In response to a June 2021 application by an LLC created by Kavulich to provide micro-investment and micro-financing to a small, private Cuban service sector company, the U.S. Treasury Department’s Office of Foreign Assets Control (OFAC) authorized, in May 2022, the first license for foreign investment in Cuba since the advent of the U.S. embargo 60 years ago.
“Everyone seeking to support the use of the re-emerging post-COVID-19 private sectors in the Republic of Cuba—restaurants (paladars), bed-and-breakfasts (Airbnb-connected), manufacturers (equipment, food products, etc.), service providers (repair, Internet applications, refurbishment, design, cleaning, artists, etc.)—should be applauding the recognition by the OFAC of the essential expansion from gifting [remittances] to equity investment and financing,” Kavulich wrote in the online publication, Economic Eye on Cuba.
Amidst the pandemic, the Cuban government officially authorized the expansion of micro, small and medium-size private enterprises and cooperatives which now total over 4,000 businesses across the island. According Juan Triana, one of Cuba’s leading economists, employment in Cuba’s private sector enterprises is made up of 1.3 million entrepreneurs and employees—approximately 40 percent of the national work force.
“They participate,” he said, “based on their ingenuity, their income and not dangling from the state’s udder and that, in my opinion, is very good, in economic, social and political terms.”
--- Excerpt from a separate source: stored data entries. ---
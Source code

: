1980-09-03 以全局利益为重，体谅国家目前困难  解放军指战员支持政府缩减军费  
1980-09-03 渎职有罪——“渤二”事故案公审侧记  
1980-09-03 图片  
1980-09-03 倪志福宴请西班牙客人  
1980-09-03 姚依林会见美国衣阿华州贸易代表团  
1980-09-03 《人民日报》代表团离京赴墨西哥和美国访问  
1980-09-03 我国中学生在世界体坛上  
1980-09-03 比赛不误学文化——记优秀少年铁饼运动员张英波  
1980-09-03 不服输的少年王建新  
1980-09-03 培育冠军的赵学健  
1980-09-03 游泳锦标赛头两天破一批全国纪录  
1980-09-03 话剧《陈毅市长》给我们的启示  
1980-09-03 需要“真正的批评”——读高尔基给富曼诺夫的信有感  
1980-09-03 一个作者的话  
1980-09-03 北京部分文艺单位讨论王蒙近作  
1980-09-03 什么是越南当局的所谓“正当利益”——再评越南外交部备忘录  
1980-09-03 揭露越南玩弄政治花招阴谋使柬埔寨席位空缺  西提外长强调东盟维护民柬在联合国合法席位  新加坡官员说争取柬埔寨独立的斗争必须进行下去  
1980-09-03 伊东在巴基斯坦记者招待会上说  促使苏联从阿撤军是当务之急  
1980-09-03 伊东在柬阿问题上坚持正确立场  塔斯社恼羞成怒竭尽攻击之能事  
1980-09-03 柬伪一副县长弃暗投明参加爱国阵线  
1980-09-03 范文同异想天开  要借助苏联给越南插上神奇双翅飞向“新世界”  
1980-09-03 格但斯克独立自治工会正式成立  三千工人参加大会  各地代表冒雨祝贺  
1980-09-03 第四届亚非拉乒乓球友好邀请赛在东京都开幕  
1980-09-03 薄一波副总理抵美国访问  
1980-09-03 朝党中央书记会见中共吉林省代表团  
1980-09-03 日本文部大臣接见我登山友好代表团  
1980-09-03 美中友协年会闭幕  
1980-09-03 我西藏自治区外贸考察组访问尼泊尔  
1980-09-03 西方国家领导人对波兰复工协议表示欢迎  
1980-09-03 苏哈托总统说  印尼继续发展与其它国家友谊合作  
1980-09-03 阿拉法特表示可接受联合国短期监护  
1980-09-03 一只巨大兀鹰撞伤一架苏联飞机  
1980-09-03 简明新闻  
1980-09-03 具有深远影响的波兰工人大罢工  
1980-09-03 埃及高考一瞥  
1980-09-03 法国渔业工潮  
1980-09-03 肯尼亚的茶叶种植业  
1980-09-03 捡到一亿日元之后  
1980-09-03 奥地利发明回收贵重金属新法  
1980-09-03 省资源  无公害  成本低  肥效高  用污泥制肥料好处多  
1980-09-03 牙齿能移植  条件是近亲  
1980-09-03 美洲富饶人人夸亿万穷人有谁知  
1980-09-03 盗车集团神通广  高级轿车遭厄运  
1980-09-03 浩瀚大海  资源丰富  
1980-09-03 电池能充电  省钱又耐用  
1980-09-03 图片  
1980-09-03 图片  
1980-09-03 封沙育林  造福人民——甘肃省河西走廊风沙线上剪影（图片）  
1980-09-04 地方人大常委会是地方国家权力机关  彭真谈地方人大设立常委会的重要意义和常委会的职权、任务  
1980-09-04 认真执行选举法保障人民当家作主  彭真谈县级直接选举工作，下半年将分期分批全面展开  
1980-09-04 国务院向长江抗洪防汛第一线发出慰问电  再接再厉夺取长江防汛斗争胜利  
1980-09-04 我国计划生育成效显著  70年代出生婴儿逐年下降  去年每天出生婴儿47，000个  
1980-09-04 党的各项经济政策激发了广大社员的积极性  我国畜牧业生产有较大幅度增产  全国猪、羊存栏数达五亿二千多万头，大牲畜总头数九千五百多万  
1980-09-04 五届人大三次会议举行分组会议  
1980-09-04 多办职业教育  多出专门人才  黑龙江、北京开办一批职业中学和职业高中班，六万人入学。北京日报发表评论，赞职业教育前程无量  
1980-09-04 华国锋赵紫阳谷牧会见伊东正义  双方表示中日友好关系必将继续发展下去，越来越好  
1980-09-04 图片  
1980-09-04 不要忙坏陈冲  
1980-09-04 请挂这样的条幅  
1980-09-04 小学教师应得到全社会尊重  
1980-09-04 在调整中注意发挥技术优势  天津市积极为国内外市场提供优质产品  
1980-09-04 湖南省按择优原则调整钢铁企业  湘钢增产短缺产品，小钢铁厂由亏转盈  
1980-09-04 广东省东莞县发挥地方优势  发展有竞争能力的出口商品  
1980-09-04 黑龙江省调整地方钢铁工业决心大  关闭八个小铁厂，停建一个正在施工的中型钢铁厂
The government’s decision to re-open official dollar currency exchanges on the island should make it easier for U.S. travelers to use and convert dollars on the island. Currently, the currency is trading on the black market for 100 to 120 Cuban pesos to the dollar, with Cuban hotels offering the official exchange rate of 25 pesos to the dollar. The new rate is expected to be closer to the black-market value. Previously, American travelers lost 13 percent on every dollar when exchanging U.S. currency to Cuban Convertible Pesos (CUCs). Cuban authorities have yet to set the new exchange rate, or to establish a date when it will go into effect.